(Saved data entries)
---
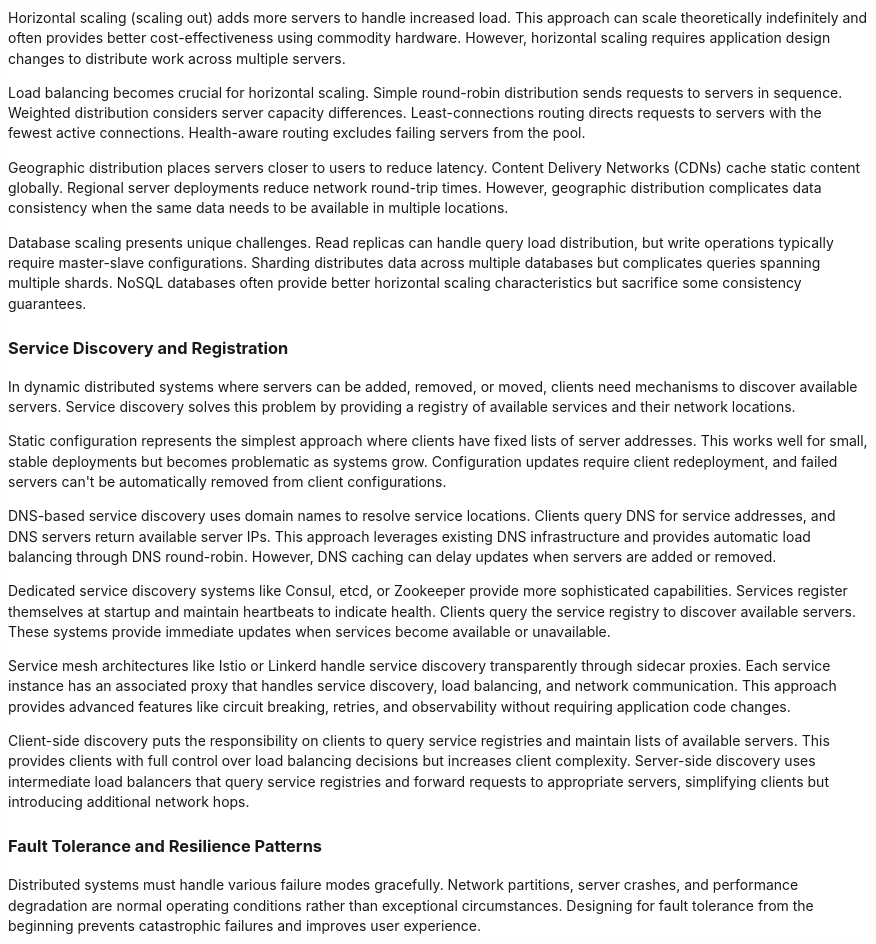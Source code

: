 Horizontal scaling (scaling out) adds more servers to handle increased load. This approach can scale theoretically indefinitely and often provides better cost-effectiveness using commodity hardware. However, horizontal scaling requires application design changes to distribute work across multiple servers.

Load balancing becomes crucial for horizontal scaling. Simple round-robin distribution sends requests to servers in sequence. Weighted distribution considers server capacity differences. Least-connections routing directs requests to servers with the fewest active connections. Health-aware routing excludes failing servers from the pool.

Geographic distribution places servers closer to users to reduce latency. Content Delivery Networks (CDNs) cache static content globally. Regional server deployments reduce network round-trip times. However, geographic distribution complicates data consistency when the same data needs to be available in multiple locations.

Database scaling presents unique challenges. Read replicas can handle query load distribution, but write operations typically require master-slave configurations. Sharding distributes data across multiple databases but complicates queries spanning multiple shards. NoSQL databases often provide better horizontal scaling characteristics but sacrifice some consistency guarantees.

### Service Discovery and Registration

In dynamic distributed systems where servers can be added, removed, or moved, clients need mechanisms to discover available servers. Service discovery solves this problem by providing a registry of available services and their network locations.

Static configuration represents the simplest approach where clients have fixed lists of server addresses. This works well for small, stable deployments but becomes problematic as systems grow. Configuration updates require client redeployment, and failed servers can't be automatically removed from client configurations.

DNS-based service discovery uses domain names to resolve service locations. Clients query DNS for service addresses, and DNS servers return available server IPs. This approach leverages existing DNS infrastructure and provides automatic load balancing through DNS round-robin. However, DNS caching can delay updates when servers are added or removed.

Dedicated service discovery systems like Consul, etcd, or Zookeeper provide more sophisticated capabilities. Services register themselves at startup and maintain heartbeats to indicate health. Clients query the service registry to discover available servers. These systems provide immediate updates when services become available or unavailable.

Service mesh architectures like Istio or Linkerd handle service discovery transparently through sidecar proxies. Each service instance has an associated proxy that handles service discovery, load balancing, and network communication. This approach provides advanced features like circuit breaking, retries, and observability without requiring application code changes.

Client-side discovery puts the responsibility on clients to query service registries and maintain lists of available servers. This provides clients with full control over load balancing decisions but increases client complexity. Server-side discovery uses intermediate load balancers that query service registries and forward requests to appropriate servers, simplifying clients but introducing additional network hops.

### Fault Tolerance and Resilience Patterns

Distributed systems must handle various failure modes gracefully. Network partitions, server crashes, and performance degradation are normal operating conditions rather than exceptional circumstances. Designing for fault tolerance from the beginning prevents catastrophic failures and improves user experience.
---
> _WHAT THIS TASK INVOLVES_:
Across all the entries above, how many lines have the word "registry" in them? Only the number, please.

> _YOUR RESPONSE_:
2